What you are asked to do = Go through the entries below. Copy each line in which "with" appears.
┌────────
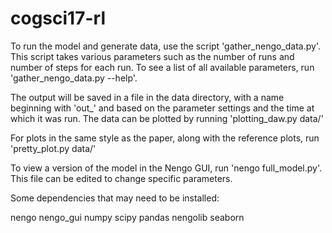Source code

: # cogsci17-rl

To run the model and generate data, use the script 'gather_nengo_data.py'. This script takes various parameters such as the number of runs and number of steps for each run. To see a list of all available parameters, run 'gather_nengo_data.py --help'.

The output will be saved in a file in the data directory, with a name beginning with 'out_' and based on the parameter settings and the time at which it was run. The data can be plotted by running 'plotting_daw.py data/<filename>'

For plots in the same style as the paper, along with the reference plots, run 'pretty_plot.py data/<filename>'

To view a version of the model in the Nengo GUI, run 'nengo full_model.py'. This file can be edited to change specific parameters.

Some dependencies that may need to be installed:

nengo
nengo_gui
numpy
scipy
pandas
nengolib
seaborn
└────────
Exercise solution =
The output will be saved in a file in the data directory, with a name beginning with 'out_' and based on the parameter settings and the time at which it was run. The data can be plotted by running 'plotting_daw.py data/<filename>'
For plots in the same style as the paper, along with the reference plots, run 'pretty_plot.py data/<filename>'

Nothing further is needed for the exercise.